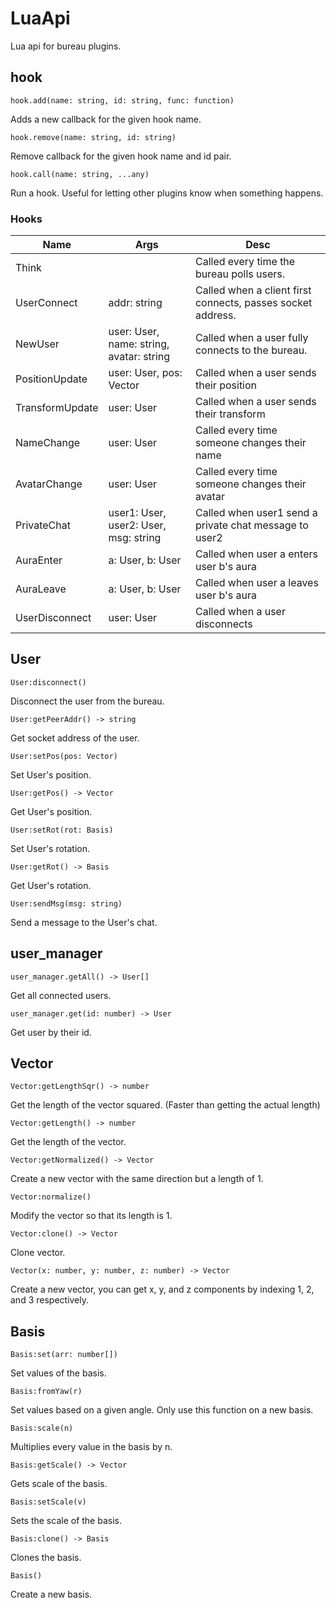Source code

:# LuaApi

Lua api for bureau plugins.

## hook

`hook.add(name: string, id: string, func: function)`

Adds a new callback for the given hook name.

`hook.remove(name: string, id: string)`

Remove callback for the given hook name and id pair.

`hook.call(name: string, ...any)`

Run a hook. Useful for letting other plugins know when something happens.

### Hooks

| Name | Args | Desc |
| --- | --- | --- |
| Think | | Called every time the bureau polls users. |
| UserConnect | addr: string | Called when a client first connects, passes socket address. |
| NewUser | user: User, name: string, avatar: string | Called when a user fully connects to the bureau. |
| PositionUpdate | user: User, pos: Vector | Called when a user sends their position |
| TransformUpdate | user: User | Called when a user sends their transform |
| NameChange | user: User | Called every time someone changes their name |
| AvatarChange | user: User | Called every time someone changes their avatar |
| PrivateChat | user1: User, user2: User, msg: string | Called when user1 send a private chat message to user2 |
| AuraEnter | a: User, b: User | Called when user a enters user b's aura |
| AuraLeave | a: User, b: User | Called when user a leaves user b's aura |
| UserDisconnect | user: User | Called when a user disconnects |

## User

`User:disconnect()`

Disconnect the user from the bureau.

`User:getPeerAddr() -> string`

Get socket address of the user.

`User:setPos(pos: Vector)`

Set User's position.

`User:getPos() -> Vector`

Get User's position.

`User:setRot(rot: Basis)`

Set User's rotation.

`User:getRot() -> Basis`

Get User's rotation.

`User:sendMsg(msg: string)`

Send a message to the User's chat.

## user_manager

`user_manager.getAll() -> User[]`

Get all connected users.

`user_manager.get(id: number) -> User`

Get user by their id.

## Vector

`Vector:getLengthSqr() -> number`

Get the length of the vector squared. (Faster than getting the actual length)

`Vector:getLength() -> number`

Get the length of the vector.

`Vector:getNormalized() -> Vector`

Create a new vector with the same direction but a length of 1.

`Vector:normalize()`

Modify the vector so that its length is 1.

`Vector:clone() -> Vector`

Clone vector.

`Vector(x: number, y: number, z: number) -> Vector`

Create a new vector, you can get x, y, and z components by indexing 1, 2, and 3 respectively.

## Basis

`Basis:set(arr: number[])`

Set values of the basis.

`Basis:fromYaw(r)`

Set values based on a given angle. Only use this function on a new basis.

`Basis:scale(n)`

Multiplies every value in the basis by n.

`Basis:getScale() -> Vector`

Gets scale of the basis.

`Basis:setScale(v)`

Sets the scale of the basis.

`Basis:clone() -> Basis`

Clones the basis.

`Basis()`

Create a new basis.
****
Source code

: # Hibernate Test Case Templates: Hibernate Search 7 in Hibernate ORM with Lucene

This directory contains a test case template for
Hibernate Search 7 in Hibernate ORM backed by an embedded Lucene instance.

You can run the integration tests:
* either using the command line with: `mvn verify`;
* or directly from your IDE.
****
From the records, copy out each line that includes the string "position".

| PositionUpdate | user: User, pos: Vector | Called when a user sends their position |
Set User's position.
Get User's position.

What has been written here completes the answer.